Crude oil has surged 33 percent over the past six months, increasing pressure on companies to pass on higher costs just as some labor unions demand more pay. Consumer-price inflation in the 17-nation euro area accelerated to 2.4 percent in February and ECB officials including Juergen Stark have signaled they are ready to raise borrowing costs from a record low if needed.
“Given surging oil and food prices, we are likely to see a further acceleration in inflation in the coming months,” said Aline Schuiling, a senior economist at ABN Amro Bank NV in Amsterdam. “There is a clear risk that the central bank hikes earlier than September, which is our current call.”
The euro was higher against the dollar after the data, trading at $1.3796 at 10:02 a.m. in London, up 0.1 percent on the day.
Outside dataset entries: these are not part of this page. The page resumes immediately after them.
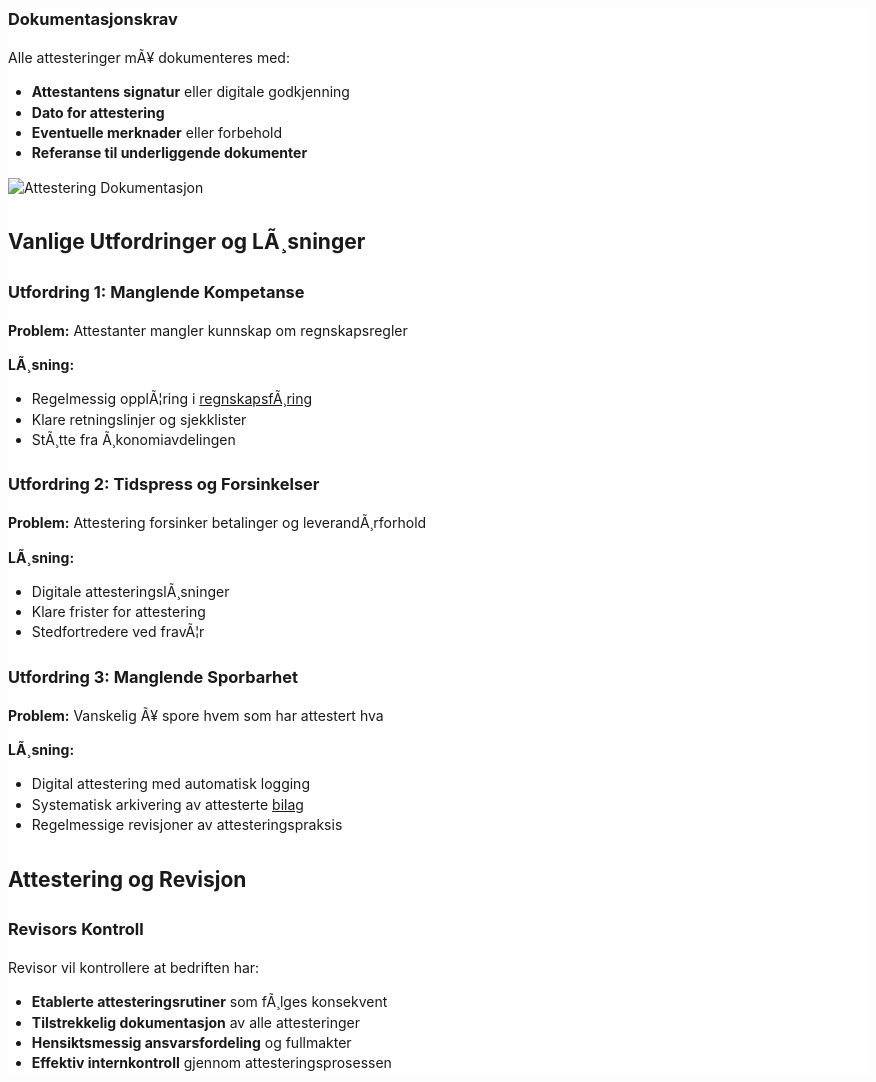### Dokumentasjonskrav

Alle attesteringer mÃ¥ dokumenteres med:

* **Attestantens signatur** eller digitale godkjenning
* **Dato for attestering**
* **Eventuelle merknader** eller forbehold
* **Referanse til underliggende dokumenter**

![Attestering Dokumentasjon](attestering-dokumentasjon.svg)

## Vanlige Utfordringer og LÃ¸sninger

### Utfordring 1: Manglende Kompetanse

**Problem:** Attestanter mangler kunnskap om regnskapsregler

**LÃ¸sning:** 
* Regelmessig opplÃ¦ring i [regnskapsfÃ¸ring](/blogs/regnskap/hva-er-regnskap "Hva er Regnskap? En Komplett Guide til Norsk RegnskapsfÃ¸ring")
* Klare retningslinjer og sjekklister
* StÃ¸tte fra Ã¸konomiavdelingen

### Utfordring 2: Tidspress og Forsinkelser

**Problem:** Attestering forsinker betalinger og leverandÃ¸rforhold

**LÃ¸sning:**
* Digitale attesteringslÃ¸sninger
* Klare frister for attestering
* Stedfortredere ved fravÃ¦r

### Utfordring 3: Manglende Sporbarhet

**Problem:** Vanskelig Ã¥ spore hvem som har attestert hva

**LÃ¸sning:**
* Digital attestering med automatisk logging
* Systematisk arkivering av attesterte [bilag](/blogs/regnskap/hva-er-bilag "Hva er Bilag i Regnskap? Komplett Guide til Regnskapsbilag og Dokumentasjon")
* Regelmessige revisjoner av attesteringspraksis

## Attestering og Revisjon

### Revisors Kontroll

Revisor vil kontrollere at bedriften har:

* **Etablerte attesteringsrutiner** som fÃ¸lges konsekvent
* **Tilstrekkelig dokumentasjon** av alle attesteringer
* **Hensiktsmessig ansvarsfordeling** og fullmakter
* **Effektiv internkontroll** gjennom attesteringsprosessen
Energy prices jumped 13 percent in January from a year earlier and the cost of intermediate goods rose 7.4 percent, the statistics office said in today’s report. Excluding construction and energy, producer prices advanced 3.9 percent in the year. In the 27-nation EU, producer-price inflation accelerated to 6.5 percent from 5.9 percent in the previous month.
The European Commission said on March 1 that euro-area inflation may average 2.2 percent this year instead of a previously projected 1.8 percent. Europe’s economy may expand 1.6 percent, above a November forecast of 1.5 percent, the Brussels-based EU executive said.
Unilever, the world’s second-largest consumer goods company, plans to offset higher input prices this year through price increases and cost savings, Chief Financial Officer Jean- Marc Huet said on Feb. 3. Volkswagen AG, Germany’s largest automotive employer, last month agreed to raise compensation for 100,000 workers by 3.2 percent.
The ECB, which aims to keep annual gains in consumer prices just below 2 percent, will publish its latest inflation projections for this year and next tomorrow after its monthly rate meeting. ECB council member Yves Mersch said in an interview on Feb. 21 the bank may raise its 2011 inflation forecast to more than 2 percent from 1.8 percent.
ECB Executive Board member Stark said last week that the ECB is “prepared to act decisively and immediately if needed” to maintain price stability, and fellow board member Lorenzo Bini Smaghi said the bank may need to reassess its policy stance.